Determination of the apoptotic index
The APO-BrdU Kit was used to evaluate the apoptotic index (APO-BRDU-IHC, AbD Serotec, product code APO002, Batch no. 230112, Oxford, OX5 1GE, UK).
TUNEL (terminal deoxynucleotidyl transferase-mediated d-UTP biotin nick end labeling) assay: Sections (5 µm thick) mounted on coated slides were stained according to the manufacturer’s protocol. Briefly, each section was brought to water and then left in PBS to equilibrate. The specimen was permeabilized by incubation with proteinase K at a 1:100 dilution in 10 mM Tris buffer at room temperature for 20 min. After rinsing in PBS, the endogenous peroxidase activity was quenched by incubation in H2O2 in methanol for 10 min. After rinsing, the sections were incubated with 1X reaction buffer for 30 min at room temperature. Without intermediate washes, the sections were incubated with the complete reaction mixture overnight at room temperature in a humidified chamber.
On day 2, the reaction buffer was removed, and blocking buffer was applied at room temperature for 10 minutes. The antibody solution was prepared, added and incubated for 3 hours at room temperature. After removing the excess fluid, the blocking buffer was applied. Visualization of the reaction was performed using DAB as the chromogenic substrate and hematoxylin as a counter stain.
Counting the apoptotic index
Five fields were counted per slide. Cells were considered positive for apoptosis as assessed by 2 criteria: a positive nuclear stain and, morphologic evidence of apoptotic cells.

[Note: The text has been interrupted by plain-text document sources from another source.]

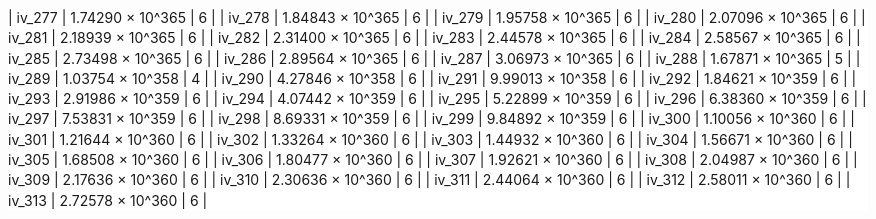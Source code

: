| iv_277 | 1.74290 × 10^365 | 6 |
| iv_278 | 1.84843 × 10^365 | 6 |
| iv_279 | 1.95758 × 10^365 | 6 |
| iv_280 | 2.07096 × 10^365 | 6 |
| iv_281 | 2.18939 × 10^365 | 6 |
| iv_282 | 2.31400 × 10^365 | 6 |
| iv_283 | 2.44578 × 10^365 | 6 |
| iv_284 | 2.58567 × 10^365 | 6 |
| iv_285 | 2.73498 × 10^365 | 6 |
| iv_286 | 2.89564 × 10^365 | 6 |
| iv_287 | 3.06973 × 10^365 | 6 |
| iv_288 | 1.67871 × 10^365 | 5 |
| iv_289 | 1.03754 × 10^358 | 4 |
| iv_290 | 4.27846 × 10^358 | 6 |
| iv_291 | 9.99013 × 10^358 | 6 |
| iv_292 | 1.84621 × 10^359 | 6 |
| iv_293 | 2.91986 × 10^359 | 6 |
| iv_294 | 4.07442 × 10^359 | 6 |
| iv_295 | 5.22899 × 10^359 | 6 |
| iv_296 | 6.38360 × 10^359 | 6 |
| iv_297 | 7.53831 × 10^359 | 6 |
| iv_298 | 8.69331 × 10^359 | 6 |
| iv_299 | 9.84892 × 10^359 | 6 |
| iv_300 | 1.10056 × 10^360 | 6 |
| iv_301 | 1.21644 × 10^360 | 6 |
| iv_302 | 1.33264 × 10^360 | 6 |
| iv_303 | 1.44932 × 10^360 | 6 |
| iv_304 | 1.56671 × 10^360 | 6 |
| iv_305 | 1.68508 × 10^360 | 6 |
| iv_306 | 1.80477 × 10^360 | 6 |
| iv_307 | 1.92621 × 10^360 | 6 |
| iv_308 | 2.04987 × 10^360 | 6 |
| iv_309 | 2.17636 × 10^360 | 6 |
| iv_310 | 2.30636 × 10^360 | 6 |
| iv_311 | 2.44064 × 10^360 | 6 |
| iv_312 | 2.58011 × 10^360 | 6 |
| iv_313 | 2.72578 × 10^360 | 6 |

The number of positive cells was counted according to the above-mentioned criteria, and the number of negative cells (nuclei stained blue with hemotoxylin) was also counted. The index was calculated as follows (20
No. of apoptotic cells/(no. of apoptotic cell + no. of negative cells).

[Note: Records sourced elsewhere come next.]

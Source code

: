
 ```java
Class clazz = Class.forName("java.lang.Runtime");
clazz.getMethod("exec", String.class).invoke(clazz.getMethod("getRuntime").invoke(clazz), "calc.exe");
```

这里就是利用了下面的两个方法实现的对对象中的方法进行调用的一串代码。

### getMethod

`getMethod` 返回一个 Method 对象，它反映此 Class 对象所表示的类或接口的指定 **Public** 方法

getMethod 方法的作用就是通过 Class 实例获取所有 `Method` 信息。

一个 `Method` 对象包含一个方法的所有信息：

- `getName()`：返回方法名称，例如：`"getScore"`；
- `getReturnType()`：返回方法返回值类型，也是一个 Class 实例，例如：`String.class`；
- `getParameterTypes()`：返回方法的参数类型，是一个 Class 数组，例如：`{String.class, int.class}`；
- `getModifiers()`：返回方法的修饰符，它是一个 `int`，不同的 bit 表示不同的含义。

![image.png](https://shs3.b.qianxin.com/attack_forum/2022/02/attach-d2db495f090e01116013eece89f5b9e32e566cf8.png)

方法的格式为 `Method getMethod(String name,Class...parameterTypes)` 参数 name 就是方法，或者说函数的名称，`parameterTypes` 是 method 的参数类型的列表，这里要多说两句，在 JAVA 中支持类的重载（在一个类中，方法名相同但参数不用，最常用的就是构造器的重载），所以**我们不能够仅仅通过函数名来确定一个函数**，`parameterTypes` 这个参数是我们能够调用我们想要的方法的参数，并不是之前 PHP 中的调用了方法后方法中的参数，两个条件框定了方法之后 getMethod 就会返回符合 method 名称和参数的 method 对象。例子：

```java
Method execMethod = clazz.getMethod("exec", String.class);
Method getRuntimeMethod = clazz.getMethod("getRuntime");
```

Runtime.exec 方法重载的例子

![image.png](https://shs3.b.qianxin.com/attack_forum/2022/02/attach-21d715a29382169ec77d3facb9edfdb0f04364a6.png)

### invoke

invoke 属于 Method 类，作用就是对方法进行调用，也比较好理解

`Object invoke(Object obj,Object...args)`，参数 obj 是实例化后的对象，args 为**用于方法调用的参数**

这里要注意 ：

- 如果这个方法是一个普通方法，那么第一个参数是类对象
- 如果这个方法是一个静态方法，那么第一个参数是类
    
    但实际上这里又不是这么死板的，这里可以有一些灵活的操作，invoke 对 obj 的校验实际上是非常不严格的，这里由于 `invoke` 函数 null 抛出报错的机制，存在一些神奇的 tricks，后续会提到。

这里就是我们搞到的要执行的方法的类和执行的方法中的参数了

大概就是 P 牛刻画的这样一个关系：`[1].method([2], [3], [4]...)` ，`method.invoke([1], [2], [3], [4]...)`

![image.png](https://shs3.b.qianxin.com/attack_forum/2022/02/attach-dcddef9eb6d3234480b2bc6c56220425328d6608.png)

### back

Statistical analysis of the data
The data were input into the computer using IBM SPSS software package version 20.0. The qualitative data were described as the number and percent. The distributions of quantitative variables were tested for normality using the Shapiro-Wilk test and the D’Agostino test; histograms and QQ plots were used to visually assess the distribution. Parametric tests were used when the data were normally distributed, whereas non-parametric tests were used when the data were non-normally distributed. The quantitative data were described using the mean and standard deviation for normally distributed data, whereas non-normally distributed data were expressed using the median, minimum and maximum. For the non-normally distributed data, the Kruskal-Wallis test was used for comparisons between the groups, and pair-wise comparisons were assessed using the Mann-Whitney test with the Bonferroni correction. The correlations between two quantitative variables were assessed using the Spearman coefficient. For non-normally distributed data, the Mann-Whitney test (for data with a distribution that was significantly deviated from normal) was used to analyze the two independent populations.
Significant test results are quoted as two-tailed probabilities. The significance of the obtained results was judged at the 5% level.